Transcribe, word for word and without additions, each line below from the one containing "- [ ] Development mode allows any" through the one containing "- [ ] Create", both ends included.

:: Listed records ::

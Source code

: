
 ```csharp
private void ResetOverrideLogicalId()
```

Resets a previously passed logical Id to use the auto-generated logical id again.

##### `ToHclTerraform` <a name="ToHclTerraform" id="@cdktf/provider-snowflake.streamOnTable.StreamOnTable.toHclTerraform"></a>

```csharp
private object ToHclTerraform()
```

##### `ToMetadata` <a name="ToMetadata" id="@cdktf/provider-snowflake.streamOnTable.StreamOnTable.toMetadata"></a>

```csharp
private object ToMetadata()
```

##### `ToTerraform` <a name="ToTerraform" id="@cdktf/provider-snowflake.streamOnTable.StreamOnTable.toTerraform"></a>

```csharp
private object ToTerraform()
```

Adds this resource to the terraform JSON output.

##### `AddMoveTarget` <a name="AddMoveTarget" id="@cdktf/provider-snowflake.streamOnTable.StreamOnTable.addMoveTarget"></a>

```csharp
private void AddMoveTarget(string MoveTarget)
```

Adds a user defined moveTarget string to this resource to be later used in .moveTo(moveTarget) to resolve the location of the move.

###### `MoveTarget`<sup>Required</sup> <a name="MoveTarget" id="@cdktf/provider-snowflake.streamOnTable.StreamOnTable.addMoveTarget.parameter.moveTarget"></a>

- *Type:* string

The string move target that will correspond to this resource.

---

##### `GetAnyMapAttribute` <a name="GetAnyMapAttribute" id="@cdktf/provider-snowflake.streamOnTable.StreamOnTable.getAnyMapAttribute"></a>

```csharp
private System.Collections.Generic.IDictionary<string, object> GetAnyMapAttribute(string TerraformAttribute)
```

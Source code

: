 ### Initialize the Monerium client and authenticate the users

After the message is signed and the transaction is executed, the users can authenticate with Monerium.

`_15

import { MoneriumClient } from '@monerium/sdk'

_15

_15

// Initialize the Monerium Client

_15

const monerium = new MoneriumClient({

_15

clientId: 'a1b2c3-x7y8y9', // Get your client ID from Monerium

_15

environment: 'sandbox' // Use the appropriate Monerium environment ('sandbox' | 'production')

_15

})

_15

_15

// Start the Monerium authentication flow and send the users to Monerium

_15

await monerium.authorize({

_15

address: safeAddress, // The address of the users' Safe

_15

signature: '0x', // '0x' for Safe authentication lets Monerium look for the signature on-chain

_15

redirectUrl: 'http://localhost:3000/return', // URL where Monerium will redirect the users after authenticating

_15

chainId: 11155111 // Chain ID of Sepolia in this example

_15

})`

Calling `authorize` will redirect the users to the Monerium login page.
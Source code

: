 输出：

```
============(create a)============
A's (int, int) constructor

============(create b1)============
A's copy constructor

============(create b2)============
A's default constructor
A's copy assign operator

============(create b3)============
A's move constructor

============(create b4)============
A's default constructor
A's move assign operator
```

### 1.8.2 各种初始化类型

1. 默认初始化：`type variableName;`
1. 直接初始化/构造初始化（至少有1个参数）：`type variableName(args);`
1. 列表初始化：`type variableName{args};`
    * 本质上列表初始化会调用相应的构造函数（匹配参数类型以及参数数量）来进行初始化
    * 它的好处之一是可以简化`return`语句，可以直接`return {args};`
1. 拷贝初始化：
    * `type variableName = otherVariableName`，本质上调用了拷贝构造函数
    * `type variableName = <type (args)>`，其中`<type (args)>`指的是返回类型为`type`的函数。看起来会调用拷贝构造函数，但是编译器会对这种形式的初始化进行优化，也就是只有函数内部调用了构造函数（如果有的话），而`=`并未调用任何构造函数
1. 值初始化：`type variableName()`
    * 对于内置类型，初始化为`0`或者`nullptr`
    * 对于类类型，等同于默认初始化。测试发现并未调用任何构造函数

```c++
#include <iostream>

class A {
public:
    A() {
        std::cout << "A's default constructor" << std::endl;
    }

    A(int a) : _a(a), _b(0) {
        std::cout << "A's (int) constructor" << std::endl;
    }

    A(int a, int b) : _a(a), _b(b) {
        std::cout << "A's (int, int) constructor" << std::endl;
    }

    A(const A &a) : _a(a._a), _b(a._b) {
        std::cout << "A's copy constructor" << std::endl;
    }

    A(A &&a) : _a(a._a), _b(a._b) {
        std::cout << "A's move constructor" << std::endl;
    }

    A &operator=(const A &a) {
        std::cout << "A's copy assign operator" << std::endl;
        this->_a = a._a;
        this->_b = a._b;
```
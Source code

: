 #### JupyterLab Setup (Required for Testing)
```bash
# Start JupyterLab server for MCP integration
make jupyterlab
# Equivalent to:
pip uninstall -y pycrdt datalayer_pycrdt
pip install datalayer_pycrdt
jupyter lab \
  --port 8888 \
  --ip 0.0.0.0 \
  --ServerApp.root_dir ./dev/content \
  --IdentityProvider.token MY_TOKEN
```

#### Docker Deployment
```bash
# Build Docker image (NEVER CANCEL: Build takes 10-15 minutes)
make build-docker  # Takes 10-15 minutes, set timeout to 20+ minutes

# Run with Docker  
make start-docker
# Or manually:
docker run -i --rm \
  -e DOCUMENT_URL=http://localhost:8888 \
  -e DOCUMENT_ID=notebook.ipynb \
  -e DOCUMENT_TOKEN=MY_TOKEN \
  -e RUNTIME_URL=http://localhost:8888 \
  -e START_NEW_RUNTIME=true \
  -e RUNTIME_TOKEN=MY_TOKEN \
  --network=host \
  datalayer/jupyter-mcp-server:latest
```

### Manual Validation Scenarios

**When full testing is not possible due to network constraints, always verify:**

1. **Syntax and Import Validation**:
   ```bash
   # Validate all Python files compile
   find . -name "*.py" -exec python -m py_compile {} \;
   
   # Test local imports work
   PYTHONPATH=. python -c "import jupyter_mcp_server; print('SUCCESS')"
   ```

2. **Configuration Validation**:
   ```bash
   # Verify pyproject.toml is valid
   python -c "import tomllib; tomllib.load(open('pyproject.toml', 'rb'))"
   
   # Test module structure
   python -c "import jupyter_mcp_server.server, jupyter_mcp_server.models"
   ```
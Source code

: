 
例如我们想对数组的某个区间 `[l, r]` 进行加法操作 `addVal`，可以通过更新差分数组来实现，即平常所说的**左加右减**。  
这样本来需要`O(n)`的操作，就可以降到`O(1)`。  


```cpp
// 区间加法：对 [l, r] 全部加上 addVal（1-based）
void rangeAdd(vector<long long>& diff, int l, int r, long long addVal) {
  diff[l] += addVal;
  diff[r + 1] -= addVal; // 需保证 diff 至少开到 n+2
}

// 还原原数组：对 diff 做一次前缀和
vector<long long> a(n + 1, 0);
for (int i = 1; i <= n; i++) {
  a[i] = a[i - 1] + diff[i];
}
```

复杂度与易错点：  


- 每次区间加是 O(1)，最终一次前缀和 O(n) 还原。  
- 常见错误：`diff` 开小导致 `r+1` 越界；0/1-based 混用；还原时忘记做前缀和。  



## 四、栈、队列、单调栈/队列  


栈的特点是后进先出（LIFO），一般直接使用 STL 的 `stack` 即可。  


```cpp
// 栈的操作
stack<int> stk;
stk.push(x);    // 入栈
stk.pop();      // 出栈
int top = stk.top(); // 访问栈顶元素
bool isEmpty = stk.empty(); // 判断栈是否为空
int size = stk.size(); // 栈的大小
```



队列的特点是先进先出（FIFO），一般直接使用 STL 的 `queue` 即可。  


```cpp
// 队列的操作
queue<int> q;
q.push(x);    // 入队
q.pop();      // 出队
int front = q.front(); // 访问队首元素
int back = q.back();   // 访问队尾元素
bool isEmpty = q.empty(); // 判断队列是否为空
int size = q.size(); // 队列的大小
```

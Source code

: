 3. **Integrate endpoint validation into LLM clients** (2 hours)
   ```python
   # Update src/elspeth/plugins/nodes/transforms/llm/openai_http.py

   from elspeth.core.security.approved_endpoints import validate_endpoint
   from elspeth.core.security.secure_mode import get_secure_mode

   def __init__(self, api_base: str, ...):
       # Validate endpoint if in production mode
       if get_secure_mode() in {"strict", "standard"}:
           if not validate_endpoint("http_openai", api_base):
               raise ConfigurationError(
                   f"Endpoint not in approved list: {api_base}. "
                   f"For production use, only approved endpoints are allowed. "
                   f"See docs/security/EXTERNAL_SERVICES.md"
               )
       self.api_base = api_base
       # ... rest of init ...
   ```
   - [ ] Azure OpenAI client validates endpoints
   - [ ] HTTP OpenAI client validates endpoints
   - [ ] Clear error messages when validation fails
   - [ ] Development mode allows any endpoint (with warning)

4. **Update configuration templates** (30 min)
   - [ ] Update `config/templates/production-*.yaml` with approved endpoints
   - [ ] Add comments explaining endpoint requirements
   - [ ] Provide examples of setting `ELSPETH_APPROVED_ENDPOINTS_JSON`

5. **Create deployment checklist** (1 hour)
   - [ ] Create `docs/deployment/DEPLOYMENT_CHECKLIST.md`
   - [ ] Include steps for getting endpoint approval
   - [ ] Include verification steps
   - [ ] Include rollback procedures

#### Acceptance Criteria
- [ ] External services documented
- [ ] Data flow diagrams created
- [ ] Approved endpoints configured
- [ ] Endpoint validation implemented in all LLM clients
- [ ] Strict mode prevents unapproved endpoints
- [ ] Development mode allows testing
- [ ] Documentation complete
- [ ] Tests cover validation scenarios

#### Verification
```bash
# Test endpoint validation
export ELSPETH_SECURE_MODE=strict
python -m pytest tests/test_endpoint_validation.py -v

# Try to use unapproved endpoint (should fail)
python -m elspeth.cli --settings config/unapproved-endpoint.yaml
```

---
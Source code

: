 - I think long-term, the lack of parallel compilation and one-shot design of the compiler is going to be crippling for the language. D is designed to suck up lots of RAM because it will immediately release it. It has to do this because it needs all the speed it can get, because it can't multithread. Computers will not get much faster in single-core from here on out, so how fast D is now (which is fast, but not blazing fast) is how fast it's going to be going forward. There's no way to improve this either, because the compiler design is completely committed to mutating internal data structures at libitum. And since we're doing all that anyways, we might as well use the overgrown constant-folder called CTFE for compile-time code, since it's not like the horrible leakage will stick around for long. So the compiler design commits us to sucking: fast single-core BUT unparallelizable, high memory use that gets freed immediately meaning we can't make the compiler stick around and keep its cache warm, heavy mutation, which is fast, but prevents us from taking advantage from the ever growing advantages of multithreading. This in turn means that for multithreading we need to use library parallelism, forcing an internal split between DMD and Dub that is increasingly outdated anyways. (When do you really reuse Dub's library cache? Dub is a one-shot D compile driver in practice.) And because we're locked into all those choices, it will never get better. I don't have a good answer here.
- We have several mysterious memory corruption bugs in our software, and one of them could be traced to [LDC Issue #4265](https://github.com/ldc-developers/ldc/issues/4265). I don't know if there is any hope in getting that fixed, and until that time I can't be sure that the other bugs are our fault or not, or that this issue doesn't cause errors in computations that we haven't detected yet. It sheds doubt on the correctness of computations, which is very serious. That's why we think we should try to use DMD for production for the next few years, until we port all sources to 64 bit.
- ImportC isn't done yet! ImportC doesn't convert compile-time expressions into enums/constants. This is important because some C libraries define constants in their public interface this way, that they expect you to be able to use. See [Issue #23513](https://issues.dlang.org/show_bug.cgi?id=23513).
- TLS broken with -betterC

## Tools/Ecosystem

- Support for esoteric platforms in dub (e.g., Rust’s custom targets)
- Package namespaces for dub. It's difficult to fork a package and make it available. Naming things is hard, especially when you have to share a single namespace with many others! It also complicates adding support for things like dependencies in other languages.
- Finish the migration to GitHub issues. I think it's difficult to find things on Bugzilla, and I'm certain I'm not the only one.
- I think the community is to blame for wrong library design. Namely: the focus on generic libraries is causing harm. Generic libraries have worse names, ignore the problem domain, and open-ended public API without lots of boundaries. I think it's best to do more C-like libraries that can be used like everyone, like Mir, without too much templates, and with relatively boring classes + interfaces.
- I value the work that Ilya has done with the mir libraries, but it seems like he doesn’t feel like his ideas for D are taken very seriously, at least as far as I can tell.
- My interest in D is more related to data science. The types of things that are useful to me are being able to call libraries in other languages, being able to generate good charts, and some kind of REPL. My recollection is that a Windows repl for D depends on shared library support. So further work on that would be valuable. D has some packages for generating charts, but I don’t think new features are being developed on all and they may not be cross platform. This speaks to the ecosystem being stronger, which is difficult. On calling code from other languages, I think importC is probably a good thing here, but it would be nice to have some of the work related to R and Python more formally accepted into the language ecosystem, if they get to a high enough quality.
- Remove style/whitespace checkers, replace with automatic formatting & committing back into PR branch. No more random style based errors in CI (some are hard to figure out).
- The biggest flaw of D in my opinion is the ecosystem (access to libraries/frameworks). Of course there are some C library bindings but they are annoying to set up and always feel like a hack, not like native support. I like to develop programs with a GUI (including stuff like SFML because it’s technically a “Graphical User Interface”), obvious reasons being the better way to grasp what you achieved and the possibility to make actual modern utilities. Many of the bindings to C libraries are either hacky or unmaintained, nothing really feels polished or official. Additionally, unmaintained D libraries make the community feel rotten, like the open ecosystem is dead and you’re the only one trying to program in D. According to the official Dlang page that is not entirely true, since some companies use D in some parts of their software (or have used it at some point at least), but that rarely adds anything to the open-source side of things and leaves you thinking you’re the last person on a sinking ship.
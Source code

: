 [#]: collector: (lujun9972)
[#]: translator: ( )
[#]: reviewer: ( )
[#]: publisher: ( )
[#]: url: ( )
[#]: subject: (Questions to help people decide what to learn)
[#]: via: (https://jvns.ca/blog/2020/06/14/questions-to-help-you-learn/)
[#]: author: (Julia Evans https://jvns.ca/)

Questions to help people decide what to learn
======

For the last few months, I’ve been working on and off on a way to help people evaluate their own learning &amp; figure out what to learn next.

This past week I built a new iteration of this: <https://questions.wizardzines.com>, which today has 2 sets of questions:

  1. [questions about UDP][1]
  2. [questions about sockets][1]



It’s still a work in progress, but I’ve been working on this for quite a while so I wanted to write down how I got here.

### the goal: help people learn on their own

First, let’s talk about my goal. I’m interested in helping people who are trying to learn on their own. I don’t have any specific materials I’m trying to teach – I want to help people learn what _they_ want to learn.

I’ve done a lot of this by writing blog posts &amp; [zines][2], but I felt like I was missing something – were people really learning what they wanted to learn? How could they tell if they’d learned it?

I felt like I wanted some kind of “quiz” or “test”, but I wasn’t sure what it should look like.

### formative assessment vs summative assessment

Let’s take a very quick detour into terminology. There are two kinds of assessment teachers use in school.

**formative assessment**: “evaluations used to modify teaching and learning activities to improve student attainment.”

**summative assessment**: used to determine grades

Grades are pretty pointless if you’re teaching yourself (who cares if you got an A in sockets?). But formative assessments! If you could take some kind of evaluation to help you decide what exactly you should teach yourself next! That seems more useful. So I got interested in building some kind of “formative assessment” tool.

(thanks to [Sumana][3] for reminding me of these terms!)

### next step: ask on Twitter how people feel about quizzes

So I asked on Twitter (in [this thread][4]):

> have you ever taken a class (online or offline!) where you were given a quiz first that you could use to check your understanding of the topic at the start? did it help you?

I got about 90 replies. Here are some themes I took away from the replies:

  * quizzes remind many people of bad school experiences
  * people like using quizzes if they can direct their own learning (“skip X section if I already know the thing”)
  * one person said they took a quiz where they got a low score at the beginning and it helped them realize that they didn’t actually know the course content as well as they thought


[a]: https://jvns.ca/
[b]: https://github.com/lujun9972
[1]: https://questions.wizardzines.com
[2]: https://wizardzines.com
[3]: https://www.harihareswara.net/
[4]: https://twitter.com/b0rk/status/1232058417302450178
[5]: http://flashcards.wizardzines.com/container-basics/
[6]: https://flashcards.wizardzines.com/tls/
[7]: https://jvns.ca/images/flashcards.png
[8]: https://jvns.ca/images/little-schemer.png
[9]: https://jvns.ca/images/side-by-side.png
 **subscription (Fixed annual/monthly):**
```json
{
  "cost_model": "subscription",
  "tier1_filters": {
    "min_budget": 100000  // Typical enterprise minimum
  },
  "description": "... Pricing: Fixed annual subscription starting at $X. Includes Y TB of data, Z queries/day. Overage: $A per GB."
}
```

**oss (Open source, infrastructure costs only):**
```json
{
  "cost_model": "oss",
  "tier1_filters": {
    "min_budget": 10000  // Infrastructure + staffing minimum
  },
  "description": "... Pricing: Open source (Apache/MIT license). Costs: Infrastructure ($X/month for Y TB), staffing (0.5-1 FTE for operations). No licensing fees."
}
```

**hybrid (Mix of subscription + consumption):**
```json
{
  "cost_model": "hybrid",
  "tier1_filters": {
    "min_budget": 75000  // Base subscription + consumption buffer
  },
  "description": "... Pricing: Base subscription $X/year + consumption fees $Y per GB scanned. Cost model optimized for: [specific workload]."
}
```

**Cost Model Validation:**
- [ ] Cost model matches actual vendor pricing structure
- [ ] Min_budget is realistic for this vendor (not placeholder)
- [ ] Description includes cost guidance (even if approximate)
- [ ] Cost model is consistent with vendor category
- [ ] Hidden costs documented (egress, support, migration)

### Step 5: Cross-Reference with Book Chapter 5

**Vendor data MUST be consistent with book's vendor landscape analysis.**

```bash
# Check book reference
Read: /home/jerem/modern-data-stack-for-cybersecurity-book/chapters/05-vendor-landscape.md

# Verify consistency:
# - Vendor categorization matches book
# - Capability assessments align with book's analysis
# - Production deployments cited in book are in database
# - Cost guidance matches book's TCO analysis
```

:::

§ Exercise result
   - [ ] Development mode allows any endpoint (with warning)

4. **Update configuration templates** (30 min)
   - [ ] Update `config/templates/production-*.yaml` with approved endpoints
   - [ ] Add comments explaining endpoint requirements
   - [ ] Provide examples of setting `ELSPETH_APPROVED_ENDPOINTS_JSON`

5. **Create deployment checklist** (1 hour)
   - [ ] Create `docs/deployment/DEPLOYMENT_CHECKLIST.md`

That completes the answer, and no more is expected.